From a prospectively collected database maintained at the Department of Gastroenterological Surgery, Toranomon Hospital, Tokyo, Japan, 1189 patients who underwent surgery for GC between 1996 and 2020 and whose pathological data were available were identified. Of them, 465 patients (460 patients whose preoperative serous AFP values were available and 5 patients whose immunostaining showed positivity) were enrolled in this study. The remaining 724 patients were removed from this study because the unavailability of their preoperative AFP values could cause statistical bias (Fig. 1). Although the definition of AFPGC has not been clearly established, AFPGC was defined, in the present study, as gastric cancers whose preoperative AFP values were above the threshold (20.0 ng/mL) or whose immunohistochemistry showed positivity for AFP (Fig. 1). This study was performed in accordance with the Declaration of Helsinki and the ethical guidelines for clinical studies in Japan with the approval of the Institutional Review Board (No. 2349).

Fig. 1
figure 1

Study population workflow.

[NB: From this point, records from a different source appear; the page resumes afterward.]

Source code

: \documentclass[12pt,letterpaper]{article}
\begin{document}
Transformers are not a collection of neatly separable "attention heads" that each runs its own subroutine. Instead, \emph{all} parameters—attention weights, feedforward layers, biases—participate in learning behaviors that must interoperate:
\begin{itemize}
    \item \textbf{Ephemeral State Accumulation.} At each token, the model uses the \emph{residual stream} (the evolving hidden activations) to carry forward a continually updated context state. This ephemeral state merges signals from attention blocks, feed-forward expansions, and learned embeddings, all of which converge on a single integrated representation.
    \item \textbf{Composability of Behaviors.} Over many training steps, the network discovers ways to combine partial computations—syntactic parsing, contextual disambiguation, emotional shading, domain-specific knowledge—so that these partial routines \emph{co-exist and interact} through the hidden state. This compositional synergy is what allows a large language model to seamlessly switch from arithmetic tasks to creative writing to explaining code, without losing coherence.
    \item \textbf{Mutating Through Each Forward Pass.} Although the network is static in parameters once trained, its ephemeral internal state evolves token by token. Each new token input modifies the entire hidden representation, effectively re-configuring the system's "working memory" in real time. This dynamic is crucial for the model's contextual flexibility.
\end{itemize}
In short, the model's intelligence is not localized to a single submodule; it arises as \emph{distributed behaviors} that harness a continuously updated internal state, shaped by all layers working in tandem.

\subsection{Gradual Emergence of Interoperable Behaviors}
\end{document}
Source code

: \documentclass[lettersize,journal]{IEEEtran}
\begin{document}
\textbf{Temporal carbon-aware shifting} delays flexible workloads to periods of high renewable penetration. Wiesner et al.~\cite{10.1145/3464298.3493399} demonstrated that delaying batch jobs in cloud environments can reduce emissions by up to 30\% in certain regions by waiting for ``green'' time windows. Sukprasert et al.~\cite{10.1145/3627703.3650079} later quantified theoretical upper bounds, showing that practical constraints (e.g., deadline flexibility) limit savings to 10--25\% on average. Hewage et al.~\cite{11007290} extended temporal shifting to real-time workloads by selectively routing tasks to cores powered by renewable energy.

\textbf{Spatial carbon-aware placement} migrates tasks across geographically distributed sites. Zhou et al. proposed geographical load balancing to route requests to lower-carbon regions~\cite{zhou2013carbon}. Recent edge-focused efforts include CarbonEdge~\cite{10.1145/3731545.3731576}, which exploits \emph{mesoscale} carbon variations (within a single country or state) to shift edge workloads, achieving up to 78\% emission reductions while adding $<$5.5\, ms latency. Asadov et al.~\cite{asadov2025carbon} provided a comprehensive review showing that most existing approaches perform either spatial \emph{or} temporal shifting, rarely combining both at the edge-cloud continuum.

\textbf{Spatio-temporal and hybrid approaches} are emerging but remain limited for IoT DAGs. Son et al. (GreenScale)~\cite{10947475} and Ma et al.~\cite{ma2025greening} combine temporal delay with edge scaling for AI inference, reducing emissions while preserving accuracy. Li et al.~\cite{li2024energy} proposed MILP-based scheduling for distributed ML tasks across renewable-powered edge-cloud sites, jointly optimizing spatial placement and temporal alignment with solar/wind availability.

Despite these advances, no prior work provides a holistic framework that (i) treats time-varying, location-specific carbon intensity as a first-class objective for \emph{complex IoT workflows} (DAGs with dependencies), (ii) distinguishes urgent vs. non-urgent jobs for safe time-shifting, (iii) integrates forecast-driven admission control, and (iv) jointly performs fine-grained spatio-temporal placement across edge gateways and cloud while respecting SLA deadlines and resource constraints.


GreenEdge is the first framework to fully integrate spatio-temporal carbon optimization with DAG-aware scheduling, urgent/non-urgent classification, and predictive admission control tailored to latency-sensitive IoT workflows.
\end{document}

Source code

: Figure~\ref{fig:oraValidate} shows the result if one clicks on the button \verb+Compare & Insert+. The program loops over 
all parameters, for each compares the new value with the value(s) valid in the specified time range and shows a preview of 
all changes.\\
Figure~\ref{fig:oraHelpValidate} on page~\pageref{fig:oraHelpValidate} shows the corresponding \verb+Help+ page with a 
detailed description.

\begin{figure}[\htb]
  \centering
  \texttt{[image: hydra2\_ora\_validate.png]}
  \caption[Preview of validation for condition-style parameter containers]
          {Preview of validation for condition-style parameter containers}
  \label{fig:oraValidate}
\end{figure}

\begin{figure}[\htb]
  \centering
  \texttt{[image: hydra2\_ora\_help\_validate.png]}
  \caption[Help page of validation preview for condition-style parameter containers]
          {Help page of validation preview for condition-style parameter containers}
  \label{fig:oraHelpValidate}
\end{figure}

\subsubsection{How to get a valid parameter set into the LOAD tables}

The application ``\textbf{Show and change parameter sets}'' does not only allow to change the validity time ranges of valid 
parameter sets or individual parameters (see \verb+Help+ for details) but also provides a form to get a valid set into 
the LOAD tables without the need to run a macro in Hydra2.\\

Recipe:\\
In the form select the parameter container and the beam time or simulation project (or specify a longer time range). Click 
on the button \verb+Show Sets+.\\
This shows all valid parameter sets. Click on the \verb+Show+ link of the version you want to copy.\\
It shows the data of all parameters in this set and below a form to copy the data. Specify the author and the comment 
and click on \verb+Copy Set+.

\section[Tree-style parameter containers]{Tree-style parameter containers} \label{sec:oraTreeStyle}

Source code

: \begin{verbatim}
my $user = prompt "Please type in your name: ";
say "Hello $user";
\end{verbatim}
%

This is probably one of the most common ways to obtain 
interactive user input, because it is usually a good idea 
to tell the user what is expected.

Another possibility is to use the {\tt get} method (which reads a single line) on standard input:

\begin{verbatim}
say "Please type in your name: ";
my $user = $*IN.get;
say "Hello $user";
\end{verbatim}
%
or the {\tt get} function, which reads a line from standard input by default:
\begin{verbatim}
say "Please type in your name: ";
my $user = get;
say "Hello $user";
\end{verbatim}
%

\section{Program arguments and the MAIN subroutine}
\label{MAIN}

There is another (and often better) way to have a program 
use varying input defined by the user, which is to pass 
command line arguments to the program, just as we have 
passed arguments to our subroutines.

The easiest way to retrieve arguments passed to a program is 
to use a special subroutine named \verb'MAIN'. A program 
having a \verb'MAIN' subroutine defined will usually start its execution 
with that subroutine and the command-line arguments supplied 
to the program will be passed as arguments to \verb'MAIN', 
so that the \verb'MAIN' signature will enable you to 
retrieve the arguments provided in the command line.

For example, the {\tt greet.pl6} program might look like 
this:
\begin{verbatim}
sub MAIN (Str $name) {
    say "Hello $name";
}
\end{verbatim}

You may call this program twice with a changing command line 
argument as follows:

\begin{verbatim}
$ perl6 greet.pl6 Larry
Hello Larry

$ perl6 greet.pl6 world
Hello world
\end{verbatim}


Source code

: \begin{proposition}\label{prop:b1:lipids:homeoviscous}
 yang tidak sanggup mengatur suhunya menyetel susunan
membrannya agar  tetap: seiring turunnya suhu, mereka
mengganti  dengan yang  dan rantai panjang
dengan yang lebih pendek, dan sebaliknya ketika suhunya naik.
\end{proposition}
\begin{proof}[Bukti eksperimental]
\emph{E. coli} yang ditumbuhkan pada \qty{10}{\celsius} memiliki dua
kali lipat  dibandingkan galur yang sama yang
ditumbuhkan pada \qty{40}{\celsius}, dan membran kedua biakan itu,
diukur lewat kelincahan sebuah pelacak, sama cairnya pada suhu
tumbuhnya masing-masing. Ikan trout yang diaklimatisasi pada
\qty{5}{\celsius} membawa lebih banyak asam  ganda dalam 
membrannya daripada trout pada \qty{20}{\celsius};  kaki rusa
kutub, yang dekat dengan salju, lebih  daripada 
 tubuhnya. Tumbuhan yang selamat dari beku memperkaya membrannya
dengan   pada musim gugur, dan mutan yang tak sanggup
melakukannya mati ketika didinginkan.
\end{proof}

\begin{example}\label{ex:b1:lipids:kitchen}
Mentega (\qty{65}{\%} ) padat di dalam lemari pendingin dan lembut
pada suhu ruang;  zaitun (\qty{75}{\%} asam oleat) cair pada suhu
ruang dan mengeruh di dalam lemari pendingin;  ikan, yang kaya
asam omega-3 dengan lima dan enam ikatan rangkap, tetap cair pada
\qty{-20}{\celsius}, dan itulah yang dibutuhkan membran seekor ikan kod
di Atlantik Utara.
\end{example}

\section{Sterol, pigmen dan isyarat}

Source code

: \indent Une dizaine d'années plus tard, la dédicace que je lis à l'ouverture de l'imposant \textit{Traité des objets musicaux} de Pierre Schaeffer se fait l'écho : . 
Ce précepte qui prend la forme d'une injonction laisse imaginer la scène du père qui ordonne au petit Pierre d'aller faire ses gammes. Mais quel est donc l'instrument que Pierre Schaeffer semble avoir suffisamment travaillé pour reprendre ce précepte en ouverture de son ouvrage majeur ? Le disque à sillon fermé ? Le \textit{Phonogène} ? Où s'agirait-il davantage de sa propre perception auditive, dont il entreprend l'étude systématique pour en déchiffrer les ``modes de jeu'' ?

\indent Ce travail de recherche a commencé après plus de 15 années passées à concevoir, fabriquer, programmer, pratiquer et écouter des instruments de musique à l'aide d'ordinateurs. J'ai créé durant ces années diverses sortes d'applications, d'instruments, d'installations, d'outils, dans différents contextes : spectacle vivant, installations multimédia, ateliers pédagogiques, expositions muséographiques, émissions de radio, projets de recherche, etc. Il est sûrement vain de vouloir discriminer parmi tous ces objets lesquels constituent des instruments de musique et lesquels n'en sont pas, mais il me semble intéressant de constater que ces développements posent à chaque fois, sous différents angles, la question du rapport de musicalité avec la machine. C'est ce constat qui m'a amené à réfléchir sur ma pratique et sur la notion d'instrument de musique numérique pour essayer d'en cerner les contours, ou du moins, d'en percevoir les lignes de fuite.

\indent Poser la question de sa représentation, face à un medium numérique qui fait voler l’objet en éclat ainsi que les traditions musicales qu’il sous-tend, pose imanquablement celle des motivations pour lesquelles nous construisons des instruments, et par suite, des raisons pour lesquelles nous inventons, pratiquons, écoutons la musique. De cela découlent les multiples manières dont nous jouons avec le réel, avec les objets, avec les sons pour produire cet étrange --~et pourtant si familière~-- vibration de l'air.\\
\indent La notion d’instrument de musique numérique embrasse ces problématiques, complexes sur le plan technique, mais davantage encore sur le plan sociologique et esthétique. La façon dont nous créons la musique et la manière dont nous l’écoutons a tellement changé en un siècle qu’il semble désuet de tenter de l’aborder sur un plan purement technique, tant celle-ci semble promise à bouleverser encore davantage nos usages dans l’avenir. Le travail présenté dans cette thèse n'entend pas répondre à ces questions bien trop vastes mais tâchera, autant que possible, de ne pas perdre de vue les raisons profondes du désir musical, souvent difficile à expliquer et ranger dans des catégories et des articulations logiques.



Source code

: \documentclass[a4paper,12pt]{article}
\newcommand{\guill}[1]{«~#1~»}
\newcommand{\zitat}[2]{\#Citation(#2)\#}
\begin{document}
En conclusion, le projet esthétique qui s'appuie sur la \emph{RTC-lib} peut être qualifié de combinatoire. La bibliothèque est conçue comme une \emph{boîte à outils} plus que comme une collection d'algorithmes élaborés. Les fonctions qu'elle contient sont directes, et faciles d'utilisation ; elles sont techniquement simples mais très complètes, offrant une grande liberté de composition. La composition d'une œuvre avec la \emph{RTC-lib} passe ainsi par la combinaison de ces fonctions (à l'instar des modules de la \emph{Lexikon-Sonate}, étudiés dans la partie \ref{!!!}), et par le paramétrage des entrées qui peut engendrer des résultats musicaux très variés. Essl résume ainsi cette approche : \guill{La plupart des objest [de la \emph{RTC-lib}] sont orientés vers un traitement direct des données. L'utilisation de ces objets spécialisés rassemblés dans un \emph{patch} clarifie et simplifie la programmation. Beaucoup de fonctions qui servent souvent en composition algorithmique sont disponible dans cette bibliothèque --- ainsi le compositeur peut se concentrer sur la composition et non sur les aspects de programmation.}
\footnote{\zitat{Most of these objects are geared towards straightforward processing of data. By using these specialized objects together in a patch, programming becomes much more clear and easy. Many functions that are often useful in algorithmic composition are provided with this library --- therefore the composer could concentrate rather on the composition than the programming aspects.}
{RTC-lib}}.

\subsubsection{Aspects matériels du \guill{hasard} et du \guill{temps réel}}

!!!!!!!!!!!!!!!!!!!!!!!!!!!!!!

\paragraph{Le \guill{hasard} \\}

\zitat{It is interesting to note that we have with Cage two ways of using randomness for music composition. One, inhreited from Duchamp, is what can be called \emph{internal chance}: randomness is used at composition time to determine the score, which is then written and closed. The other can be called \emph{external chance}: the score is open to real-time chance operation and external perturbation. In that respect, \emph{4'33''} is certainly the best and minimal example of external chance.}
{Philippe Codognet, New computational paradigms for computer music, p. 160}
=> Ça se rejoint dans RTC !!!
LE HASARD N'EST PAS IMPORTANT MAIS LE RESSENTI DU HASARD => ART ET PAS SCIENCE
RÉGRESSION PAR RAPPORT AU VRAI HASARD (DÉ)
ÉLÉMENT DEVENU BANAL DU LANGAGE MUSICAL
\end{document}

The number of patients for each cohort, AFPGC, non-AFPGC, and removed group are provided. The study population was categorized based on the availability of serous AFP values and immunostaining findings

Clinicopathological factors

Detailed clinicopathological factors were retrieved from hospital records. Tumor staging was determined according to the TNM classification of the Union for International Cancer Control [9]. Macroscopic classification was based on the Borrmann classification (types I–V) [10]. Early stage superficial GC is categorized as type 0. The tumor infiltrative pattern (INF) was defined in the Japanese Classification of Gastric Carcinoma, which categorizes GC as expansive growth type (INFa), intermediate growth type (INFb), and infiltrative type (INFc) [11]. In our institute, patients are regularly screened for recurrence with esophagogastroduodenoscopy, computed tomography, ultrasonography, and tumor markers for at least 5 years after surgery, when possible. Relapse-free survival (RFS) was calculated from the day of surgery to the day of relapse or most recent follow-up. Overall survival (OS) was calculated from the day of surgery to the day of death or last follow-up.

Statistical analyses

Statistical analysis was performed using the JMP software (ver. 12.2.0; SAS Institute, Inc., Cary, NC, USA) and R 4.2.1 (https://cran.r-project.org/). Continuous values are expressed as median (range). Survival curves were generated using the Kaplan-Meier method and compared using the log-rank test. The propensity score weighting approach, inverse probability of treatment weighting (IPTW), was also utilized to reduce potential bias between AFPGC and non-AFPGC. This process created a weighted cohort of patients that was well balanced and appropriate for direct comparison. As our data contained several missing values, the final IPTW was calculated as an average of that generated in each imputed dataset. The propensity score model included the following covariates: patient age, sex, maximum tumor diameter, nodal involvement, lymphatic involvement, venous involvement, simultaneous liver metastasis, simultaneous peritoneal metastasis, T classification, and final tumor stage. Survival analysis using the Kaplan-Meier method and the log-rank test was also conducted in the IPTW sample. Categorical variables are expressed as percentages (%) and were compared using Fisher’s exact test. Statistical significance was set at p < 0.05.

Results

Case series study of patients with AFPGC

The clinicopathological characteristics of the 24 AFPGC patients are presented in Table 1. The median age was 85.5 years. The median serum AFP level was 232 ng/mL. The main tumors were located in the upper (7/24), middle (9/24), and lower parts (8/24) of the stomach. The tumors were found mainly at the anterior wall (3/24), posterior wall (3/24), lesser curvature (12/24), and greater curvature (5/19) in three, three, 12, and five patients. One patient had a circular lesion. Only two patients (Patients 22 and 24) had received neoadjuvant therapies. Lymphatic and venous involvement were found in 14 (58.3%) and 19 (79.1%) patients, respectively. The median tumor size was 45 mm.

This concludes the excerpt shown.